Le cadastre de 1812 et les matrices cadastrales afférentes pointent que
Montillet Charlotte, veuve Duchaney est propriétaire du domaine.
Ce cadastre nous montre l’emprise parcellaire des bâtiments. Nous constatons
que les bâtiments actuels ont la même emprise à deux exceptions près: le
corps de bâtiment adossé à l’est du corps principal comportait un petit
retour en saillie sur son angle sud-est; ce bâtiment servait alors de
cellier pour le travail de la vigne. On note effectivement aujourd’hui à cet
emplacement un retrait du mur indiquant un remaniement. Le second changement
intervient au niveau du bâtiment perpendiculaire au bâtiment principal où
l’angle sud-est de celui-ci n’existait pas. Ce bâtiment servait alors
d’écurie à chevaux. On remarque sur le terrain que l’actuelle grange,
construite sur cet espace vide, n’utilise pas le même mode de construction
que le reste du bâtiment, et que la liaison entre les deux montre des
désordres. Les deux petits édifices, aux angles est de la cour (chapelle et
pigeonnier), sont en place. Le cadastre de 1892 quant à lui nous donne le
nom du propriétaire: Ernest Arminjon, avocat de Chambéry. Il indique
également la présence de l’escalier circulaire situé au droit de la porte
d’entrée du bâtiment principal, de la fontaine, du bassin circulaire situé
au centre du jardin, mais "ne parle pas" du bassin lavoir et du petit
édicule abritant le cochon et les poules placés contre le mur est du corps
de bâtiment abritant les dépendances, qui sont donc des rajouts postérieurs.
L’étude des cadastres successifs nous donnent donc des indications sur
l’évolution parcellaire des bâtiments. L’étude de ces derniers in situ nous
en délivre d’autres.
Les relevés des caves et du rez-de-chaussée nous indiquent trois possibles
phases principales de construction distinctes. L’épaisseur des murs, la
différence de hauteur des planchers entre les parties nord et sud de la
demeure, les ouvertures et percement des caves, les éléments anciens de la
cuisine, nous permettent d’émettre les hypothèses suivantes.
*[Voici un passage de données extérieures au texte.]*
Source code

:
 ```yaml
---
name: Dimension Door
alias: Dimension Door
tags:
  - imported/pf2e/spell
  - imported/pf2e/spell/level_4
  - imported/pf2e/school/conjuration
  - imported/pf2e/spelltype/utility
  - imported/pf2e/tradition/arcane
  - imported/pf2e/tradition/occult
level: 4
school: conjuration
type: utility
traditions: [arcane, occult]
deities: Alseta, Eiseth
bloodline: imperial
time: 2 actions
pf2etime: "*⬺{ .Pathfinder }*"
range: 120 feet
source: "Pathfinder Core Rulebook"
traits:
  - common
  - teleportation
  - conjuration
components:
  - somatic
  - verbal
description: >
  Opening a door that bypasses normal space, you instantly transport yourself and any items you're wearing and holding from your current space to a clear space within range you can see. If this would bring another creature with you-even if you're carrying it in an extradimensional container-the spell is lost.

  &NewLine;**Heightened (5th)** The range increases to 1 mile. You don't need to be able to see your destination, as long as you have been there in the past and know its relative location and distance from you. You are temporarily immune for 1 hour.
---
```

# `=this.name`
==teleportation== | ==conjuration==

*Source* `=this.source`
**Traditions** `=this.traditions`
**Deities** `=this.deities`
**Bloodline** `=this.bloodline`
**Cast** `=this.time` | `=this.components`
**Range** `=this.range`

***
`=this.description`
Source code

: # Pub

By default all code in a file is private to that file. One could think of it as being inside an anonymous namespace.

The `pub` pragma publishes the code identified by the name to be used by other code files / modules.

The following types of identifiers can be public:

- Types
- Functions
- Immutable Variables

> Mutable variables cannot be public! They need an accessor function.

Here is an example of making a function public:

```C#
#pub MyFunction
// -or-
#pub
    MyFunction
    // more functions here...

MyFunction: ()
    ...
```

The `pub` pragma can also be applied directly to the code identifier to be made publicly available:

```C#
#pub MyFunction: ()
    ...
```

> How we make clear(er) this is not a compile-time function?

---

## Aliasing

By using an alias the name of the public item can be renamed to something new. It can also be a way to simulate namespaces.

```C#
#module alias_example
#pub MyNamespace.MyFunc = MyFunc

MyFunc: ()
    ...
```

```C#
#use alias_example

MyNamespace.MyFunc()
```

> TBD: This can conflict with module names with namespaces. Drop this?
La partie sud
du corps de bâtiment principal, correspondant au niveau de plancher le plus
bas, représente vraisemblablement la partie la plus ancienne du site. A
supposer que la plaque en fonte de la cheminée datée 1700 soit en place, ou
provienne d’une de ces pièces, le premier bâtiment encore en place daterait
de cette époque. La plaque de cheminée comporte des armoiries qui se
retrouvent au-dessus de l’ancien autel de l’ancienne chapelle située dans
l’angle nord-ouest de la cour; il est donc permis de croire que cette plaque
de cheminée est originaire du site. La partie nord du corps de logis
principal, attenante au précédent, a ses niveaux de planchers plus hauts du
fait de la présence d’une cave voûtée sous cet espace. Les boiseries, les
cheminées en place, les décors d’impostes dans une chambre, tout concoure à
dater ces espaces de la seconde moitié du XVIIIe siècle. Intérieurement un
escalier à deux volées droites rattrape la différence de niveau existante
entre les deux parties accolées. La cave voûtée en plein-cintre est
accessible par un passage perpendiculaire ouvrant dans la grande salle. Elle
possède un soupirail barreaudé de type "extérieur" située à l’est et au
droit du mur est du corps de logis principal; par conséquent tout laisse à
penser qu’il n’y avait pas de bâtiment accolé à l’est lors de
l’établissement de cette cave. Par la suite, une autre cave voûtée en arc
segmentaire prolonge la précédente.
Le site du château de Chanay est tripartite et clos par un mur sur tout son
pourtour. Au nord-ouest se trouve le bâtiment d’habitation avec caves en
arrière d’une cour accessible par une porte charretière adossée à une porte
piétonne. Sur l’angle intérieur nord-ouest de la cour se trouve l’ancienne
chapelle de la demeure tandis que le pigeonnier occupe l’angle sud-ouest de
la cour occupée principalement par deux grands arbres. Contre le mur nord de
la cour et au nord de la demeure, un corps de bâtiment trapézoïdale et
d’orientation est-ouest abrite les communs. Une fontaine est également
adossée au mur nord de la clôture, à mi-chemin entre les communs et la
chapelle. Un muret, tendu entre les façades sud de la demeure et du
pigeonnier, sépare la cour du jardin. De forme trapézoïdale ce dernier
comprend deux parties: la principale, de forme approximativement
rectangulaire, est dans le prolongement de la demeure et comporte un bassin
en son centre; la secondaire, longeant l’enclos à l’ouest et de forme
trapézoïdale, comporte en son centre, et dans sa largeur une cave voûtée
semi-enterrée accessible de part et d’autre d’une rampe maçonnée qui relie
les deux espaces créés par la présence de la cave. Il s’agirait d’une
ancienne orangerie. Enfin un grand pré rectangulaire s’étire à l’est, au
droit de la demeure et du jardin. Dans l’angle nord-ouest du mur ceinturant
le pré, nous trouvons un bassin à même le sol, à cheval sous la clôture.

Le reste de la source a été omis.